↓↓↓
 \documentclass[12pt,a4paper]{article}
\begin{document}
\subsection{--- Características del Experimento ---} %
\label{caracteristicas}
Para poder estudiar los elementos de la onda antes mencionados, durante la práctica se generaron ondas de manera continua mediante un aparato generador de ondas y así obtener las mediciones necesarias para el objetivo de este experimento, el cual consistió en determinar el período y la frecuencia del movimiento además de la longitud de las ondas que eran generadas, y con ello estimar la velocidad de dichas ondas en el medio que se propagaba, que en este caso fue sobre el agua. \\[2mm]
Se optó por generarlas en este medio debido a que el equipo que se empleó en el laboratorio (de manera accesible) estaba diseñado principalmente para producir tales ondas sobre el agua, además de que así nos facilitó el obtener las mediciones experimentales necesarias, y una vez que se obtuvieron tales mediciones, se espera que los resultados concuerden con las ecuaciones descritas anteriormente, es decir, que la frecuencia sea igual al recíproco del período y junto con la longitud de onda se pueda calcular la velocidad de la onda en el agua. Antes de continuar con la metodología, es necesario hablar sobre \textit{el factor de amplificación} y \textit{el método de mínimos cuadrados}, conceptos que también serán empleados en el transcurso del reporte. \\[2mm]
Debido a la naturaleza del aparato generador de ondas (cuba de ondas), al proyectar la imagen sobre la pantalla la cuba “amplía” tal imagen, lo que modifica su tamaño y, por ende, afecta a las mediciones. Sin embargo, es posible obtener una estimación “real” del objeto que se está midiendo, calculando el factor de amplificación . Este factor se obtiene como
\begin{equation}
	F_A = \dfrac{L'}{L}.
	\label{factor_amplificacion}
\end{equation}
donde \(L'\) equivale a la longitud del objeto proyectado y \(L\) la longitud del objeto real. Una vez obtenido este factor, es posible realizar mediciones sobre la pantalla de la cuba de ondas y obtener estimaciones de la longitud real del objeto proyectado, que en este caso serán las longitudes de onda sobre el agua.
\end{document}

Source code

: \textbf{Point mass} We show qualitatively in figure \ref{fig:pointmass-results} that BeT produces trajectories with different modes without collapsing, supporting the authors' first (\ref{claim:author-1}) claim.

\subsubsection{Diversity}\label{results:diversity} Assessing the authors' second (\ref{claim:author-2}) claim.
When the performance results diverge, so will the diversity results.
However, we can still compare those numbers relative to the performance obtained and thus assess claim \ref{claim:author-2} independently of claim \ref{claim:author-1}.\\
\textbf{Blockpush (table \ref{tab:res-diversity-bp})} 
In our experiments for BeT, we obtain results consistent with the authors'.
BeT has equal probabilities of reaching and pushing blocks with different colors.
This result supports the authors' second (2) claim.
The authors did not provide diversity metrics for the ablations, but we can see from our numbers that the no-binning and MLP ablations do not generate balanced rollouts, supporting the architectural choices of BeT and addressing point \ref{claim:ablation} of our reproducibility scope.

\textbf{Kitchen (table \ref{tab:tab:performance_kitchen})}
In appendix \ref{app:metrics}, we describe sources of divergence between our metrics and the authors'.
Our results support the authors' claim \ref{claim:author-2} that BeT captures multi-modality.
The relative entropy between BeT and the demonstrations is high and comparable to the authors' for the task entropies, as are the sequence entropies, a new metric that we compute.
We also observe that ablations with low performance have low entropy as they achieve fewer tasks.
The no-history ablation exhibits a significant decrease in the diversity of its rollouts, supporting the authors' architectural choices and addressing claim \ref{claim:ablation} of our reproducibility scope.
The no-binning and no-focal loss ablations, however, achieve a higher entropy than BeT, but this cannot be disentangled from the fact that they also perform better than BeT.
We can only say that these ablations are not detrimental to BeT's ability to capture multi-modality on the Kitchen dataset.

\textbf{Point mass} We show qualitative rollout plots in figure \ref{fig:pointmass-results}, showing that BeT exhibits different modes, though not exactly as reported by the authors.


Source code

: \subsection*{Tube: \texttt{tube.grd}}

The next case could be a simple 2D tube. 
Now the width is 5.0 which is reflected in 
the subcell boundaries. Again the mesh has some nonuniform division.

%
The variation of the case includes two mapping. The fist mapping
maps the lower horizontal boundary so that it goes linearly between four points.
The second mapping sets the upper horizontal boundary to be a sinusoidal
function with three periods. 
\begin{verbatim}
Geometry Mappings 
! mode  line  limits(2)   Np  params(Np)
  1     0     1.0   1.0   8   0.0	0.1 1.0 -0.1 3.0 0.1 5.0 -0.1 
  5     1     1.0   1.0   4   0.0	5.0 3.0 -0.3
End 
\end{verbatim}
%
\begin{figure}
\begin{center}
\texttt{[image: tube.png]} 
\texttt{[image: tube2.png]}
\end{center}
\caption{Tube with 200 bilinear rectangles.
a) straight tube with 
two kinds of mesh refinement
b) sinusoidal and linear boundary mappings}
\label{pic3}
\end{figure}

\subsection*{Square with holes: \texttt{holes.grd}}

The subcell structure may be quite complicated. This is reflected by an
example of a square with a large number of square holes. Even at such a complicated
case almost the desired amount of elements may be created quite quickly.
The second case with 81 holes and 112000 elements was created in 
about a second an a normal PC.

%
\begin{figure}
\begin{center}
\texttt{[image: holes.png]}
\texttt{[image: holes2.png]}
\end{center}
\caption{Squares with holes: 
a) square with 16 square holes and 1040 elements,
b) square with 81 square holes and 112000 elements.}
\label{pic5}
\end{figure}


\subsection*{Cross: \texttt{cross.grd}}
↑↑↑
↓↓↓
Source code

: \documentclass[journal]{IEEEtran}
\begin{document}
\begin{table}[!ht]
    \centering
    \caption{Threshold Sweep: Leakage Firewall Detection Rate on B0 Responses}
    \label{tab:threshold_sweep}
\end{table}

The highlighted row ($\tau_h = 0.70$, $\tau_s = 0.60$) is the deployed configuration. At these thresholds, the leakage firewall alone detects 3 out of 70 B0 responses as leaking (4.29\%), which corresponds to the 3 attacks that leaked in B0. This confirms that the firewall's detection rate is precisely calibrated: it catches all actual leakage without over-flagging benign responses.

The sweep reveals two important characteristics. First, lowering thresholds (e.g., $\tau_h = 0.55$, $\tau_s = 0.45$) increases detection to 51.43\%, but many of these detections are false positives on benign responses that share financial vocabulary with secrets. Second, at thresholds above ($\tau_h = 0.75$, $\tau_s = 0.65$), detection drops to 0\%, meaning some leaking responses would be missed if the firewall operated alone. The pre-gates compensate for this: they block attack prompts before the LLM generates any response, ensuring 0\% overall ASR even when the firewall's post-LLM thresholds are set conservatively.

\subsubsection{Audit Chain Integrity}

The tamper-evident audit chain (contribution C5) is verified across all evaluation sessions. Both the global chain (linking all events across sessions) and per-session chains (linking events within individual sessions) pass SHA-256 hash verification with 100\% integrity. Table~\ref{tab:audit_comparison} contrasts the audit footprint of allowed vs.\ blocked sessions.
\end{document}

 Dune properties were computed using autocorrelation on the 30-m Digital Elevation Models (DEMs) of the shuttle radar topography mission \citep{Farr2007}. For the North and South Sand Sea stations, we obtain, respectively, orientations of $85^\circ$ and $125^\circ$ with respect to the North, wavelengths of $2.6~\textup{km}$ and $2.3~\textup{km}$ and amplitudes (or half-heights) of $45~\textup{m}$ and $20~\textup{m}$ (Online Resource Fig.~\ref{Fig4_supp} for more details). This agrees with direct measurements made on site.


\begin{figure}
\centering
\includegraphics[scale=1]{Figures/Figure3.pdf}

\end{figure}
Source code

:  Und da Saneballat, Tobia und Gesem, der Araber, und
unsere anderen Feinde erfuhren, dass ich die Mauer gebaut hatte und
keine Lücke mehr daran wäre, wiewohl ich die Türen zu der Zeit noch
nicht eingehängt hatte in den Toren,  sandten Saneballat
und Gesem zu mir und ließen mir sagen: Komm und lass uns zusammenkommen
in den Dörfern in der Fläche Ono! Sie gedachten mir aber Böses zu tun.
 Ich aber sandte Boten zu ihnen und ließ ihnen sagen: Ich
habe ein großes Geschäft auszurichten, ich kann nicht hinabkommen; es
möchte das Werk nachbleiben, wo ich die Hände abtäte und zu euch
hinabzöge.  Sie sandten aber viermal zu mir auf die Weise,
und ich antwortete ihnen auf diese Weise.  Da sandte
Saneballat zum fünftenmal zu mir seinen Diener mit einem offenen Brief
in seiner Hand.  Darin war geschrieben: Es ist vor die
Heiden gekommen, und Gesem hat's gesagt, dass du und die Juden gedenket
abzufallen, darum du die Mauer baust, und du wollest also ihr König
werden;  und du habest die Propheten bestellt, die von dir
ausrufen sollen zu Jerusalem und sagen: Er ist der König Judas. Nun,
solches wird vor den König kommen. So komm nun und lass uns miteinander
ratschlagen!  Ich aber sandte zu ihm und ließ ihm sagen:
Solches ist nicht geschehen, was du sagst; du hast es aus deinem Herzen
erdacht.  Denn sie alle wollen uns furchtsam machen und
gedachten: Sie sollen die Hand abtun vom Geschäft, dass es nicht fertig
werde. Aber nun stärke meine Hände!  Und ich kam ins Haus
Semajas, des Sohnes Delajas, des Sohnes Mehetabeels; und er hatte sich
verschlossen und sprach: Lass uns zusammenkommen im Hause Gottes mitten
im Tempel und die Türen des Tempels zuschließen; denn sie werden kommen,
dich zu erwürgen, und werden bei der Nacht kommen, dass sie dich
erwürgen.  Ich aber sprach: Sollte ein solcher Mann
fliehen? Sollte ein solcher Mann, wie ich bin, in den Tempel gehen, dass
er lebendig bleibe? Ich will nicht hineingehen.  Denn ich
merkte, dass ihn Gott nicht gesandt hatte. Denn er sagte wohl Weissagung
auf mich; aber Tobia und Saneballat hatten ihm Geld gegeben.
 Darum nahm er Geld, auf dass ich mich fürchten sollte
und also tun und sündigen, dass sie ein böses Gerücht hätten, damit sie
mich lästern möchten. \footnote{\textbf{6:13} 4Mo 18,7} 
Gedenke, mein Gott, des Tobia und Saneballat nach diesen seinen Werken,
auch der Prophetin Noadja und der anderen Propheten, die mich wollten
↑↑↑
◆ THE TASK
Could you give the number of lines in the entries that contain the string "Tobia"? Only the number, please.

◆ SOLUTION BELOW
3